If you've read all my blog posts, you know what a picky eater I used to be. I didn't eat a lot of international foods, my food has to be hot, I don't like sweets or dessert, etc. Add to the list, I never liked creamed soups. I prefer broths - thin, clear broths filled with lots of veggies. The idea of putting a can of cream of mushroom soup into anything makes me ill. I'm getting ill just thinking about it.
But this is a whole different...uh...pot of soup. The deep, rich flavor of roasted butternut squash, the heat of curry and the light, smooth creaminess of coconut milk make for a delicious, silky bisque that is just incredible. With hints of ginger, cinnamon, nutmeg and cloves, my Curried Butternut Squash Bisque is an aromatic and colorful dish that should definitely be on your holiday table!

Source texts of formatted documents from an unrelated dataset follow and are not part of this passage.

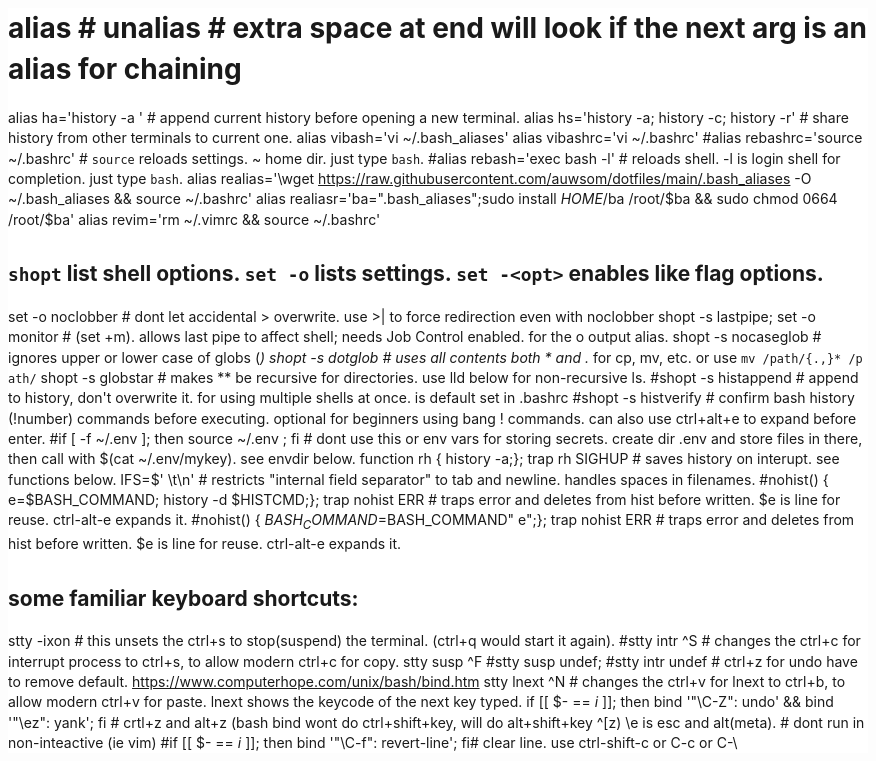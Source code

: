 # alias # unalias # extra space at end will look if the next arg is an alias for chaining
alias ha='history -a ' # append current history before opening a new terminal.
alias hs='history -a; history -c; history -r' # share history from other terminals to current one.
alias vibash='vi ~/.bash_aliases' 
alias vibashrc='vi ~/.bashrc' 
#alias rebashrc='source ~/.bashrc' # `source` reloads settings. ~ home dir. just type `bash`.
#alias rebash='exec bash -l' # reloads shell. -l is login shell for completion. just type `bash`.
alias realias='\wget https://raw.githubusercontent.com/auwsom/dotfiles/main/.bash_aliases -O ~/.bash_aliases && source ~/.bashrc'
alias realiasr='ba=".bash_aliases";sudo install $HOME/$ba /root/$ba && sudo chmod 0664 /root/$ba'
alias revim='rm ~/.vimrc && source ~/.bashrc'
## `shopt` list shell options. `set -o` lists settings. `set -<opt>` enables like flag options.
set -o noclobber  # dont let accidental > overwrite. use >| to force redirection even with noclobber
shopt -s lastpipe; set -o monitor # (set +m). allows last pipe to affect shell; needs Job Control enabled. for the o output alias.
shopt -s nocaseglob # ignores upper or lower case of globs (*)
shopt -s dotglob # uses all contents both * and .* for cp, mv, etc. or use `mv /path/{.,}* /path/`
shopt -s globstar # makes ** be recursive for directories. use lld below for non-recursive ls.
#shopt -s histappend # append to history, don't overwrite it. for using multiple shells at once. is default set in .bashrc
#shopt -s histverify   # confirm bash history (!number) commands before executing. optional for beginners using bang ! commands. can also use ctrl+alt+e to expand before enter.
#if [ -f ~/.env ]; then source ~/.env ; fi # dont use this or env vars for storing secrets. create dir .env and store files in there, then call with $(cat ~/.env/mykey). see envdir below.
function rh { history -a;}; trap rh SIGHUP # saves history on interupt. see functions below.
IFS=$' \t\n' # restricts "internal field separator" to tab and newline. handles spaces in filenames.
#nohist() { e=$BASH_COMMAND; history -d $HISTCMD;}; trap nohist ERR # traps error and deletes from hist before written. $e is line for reuse. ctrl-alt-e expands it.
#nohist() { $BASH_COMMAND=$BASH_COMMAND" e";}; trap nohist ERR # traps error and deletes from hist before written. $e is line for reuse. ctrl-alt-e expands it.

## some familiar keyboard shortcuts: 
stty -ixon # this unsets the ctrl+s to stop(suspend) the terminal. (ctrl+q would start it again).
#stty intr ^S # changes the ctrl+c for interrupt process to ctrl+s, to allow modern ctrl+c for copy.
stty susp ^F #stty susp undef; #stty intr undef # ctrl+z for undo have to remove default. https://www.computerhope.com/unix/bash/bind.htm
stty lnext ^N # changes the ctrl+v for lnext to ctrl+b, to allow modern ctrl+v for paste. lnext shows the keycode of the next key typed.
if [[ $- == *i* ]]; then bind '"\C-Z": undo' && bind '"\ez": yank'; fi # crtl+z and alt+z (bash bind wont do ctrl+shift+key, will do alt+shift+key ^[z) \e is esc and alt(meta). # dont run in non-inteactive (ie vim)
#if [[ $- == *i* ]]; then bind '"\C-f": revert-line'; fi# clear line. use ctrl-shift-c or C-c or C-\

Curried Butternut Squash Bisque
Ingredients
6 cups butternut squash, peeled and diced into 1” cubes
2 Tbs. olive oil, divided
1 ½ cups leeks, white parts, chopped
1 tsp. ground cumin
2 tsp. curry powder
½ tsp. ground ginger
½ tsp. ground cinnamon
¼ tsp. ground nutmeg
¼ tsp. ground cloves
6 cups low-sodium vegetable broth
1-14 oz. can lite coconut milk
2 Tbs. pure maple syrup
Salt and pepper to taste
Directions
Preheat oven to 400 degrees. Place squash on a baking sheet and toss with 1 Tbs. of olive oil. Roast for 30-45 minutes or until tender. Set aside.

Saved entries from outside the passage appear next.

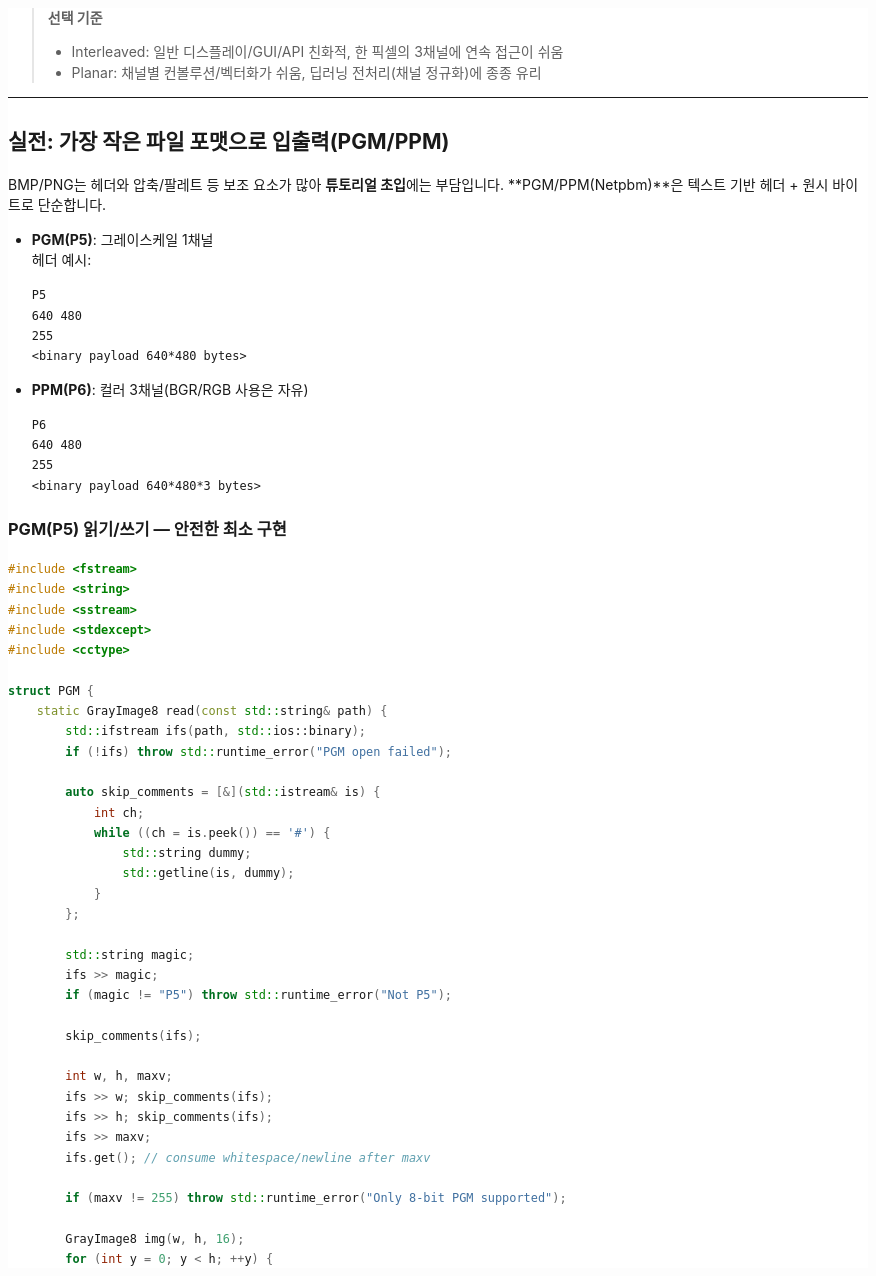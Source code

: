 > **선택 기준**  
> - Interleaved: 일반 디스플레이/GUI/API 친화적, 한 픽셀의 3채널에 연속 접근이 쉬움  
> - Planar: 채널별 컨볼루션/벡터화가 쉬움, 딥러닝 전처리(채널 정규화)에 종종 유리

---

## 실전: 가장 작은 파일 포맷으로 입출력(PGM/PPM)

BMP/PNG는 헤더와 압축/팔레트 등 보조 요소가 많아 **튜토리얼 초입**에는 부담입니다. **PGM/PPM(Netpbm)**은 텍스트 기반 헤더 + 원시 바이트로 단순합니다.

- **PGM(P5)**: 그레이스케일 1채널  
  헤더 예시:
  ```
  P5
  640 480
  255
  <binary payload 640*480 bytes>
  ```
- **PPM(P6)**: 컬러 3채널(BGR/RGB 사용은 자유)  
  ```
  P6
  640 480
  255
  <binary payload 640*480*3 bytes>
  ```

### PGM(P5) 읽기/쓰기 — 안전한 최소 구현

```cpp
#include <fstream>
#include <string>
#include <sstream>
#include <stdexcept>
#include <cctype>

struct PGM {
    static GrayImage8 read(const std::string& path) {
        std::ifstream ifs(path, std::ios::binary);
        if (!ifs) throw std::runtime_error("PGM open failed");

        auto skip_comments = [&](std::istream& is) {
            int ch;
            while ((ch = is.peek()) == '#') {
                std::string dummy;
                std::getline(is, dummy);
            }
        };

        std::string magic;
        ifs >> magic;
        if (magic != "P5") throw std::runtime_error("Not P5");

        skip_comments(ifs);

        int w, h, maxv;
        ifs >> w; skip_comments(ifs);
        ifs >> h; skip_comments(ifs);
        ifs >> maxv;
        ifs.get(); // consume whitespace/newline after maxv

        if (maxv != 255) throw std::runtime_error("Only 8-bit PGM supported");

        GrayImage8 img(w, h, 16);
        for (int y = 0; y < h; ++y) {
```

Heat 1 Tbs. oil in a large pot over medium heat. Add the leeks and sauté for 5 minutes. Add the spices. Stir the mixture until fragrant, about 1 minute.
Add the broth, coconut milk, maple syrup and roasted squash. Bring the soup to a boil. Lower the heat and simmer for 15-20 minutes. Season with salt and pepper.
Transfer the soup to a blender and blend until smooth. Serve while hot. Enjoy!
The "V" Word: Say it. Eat it. Live it.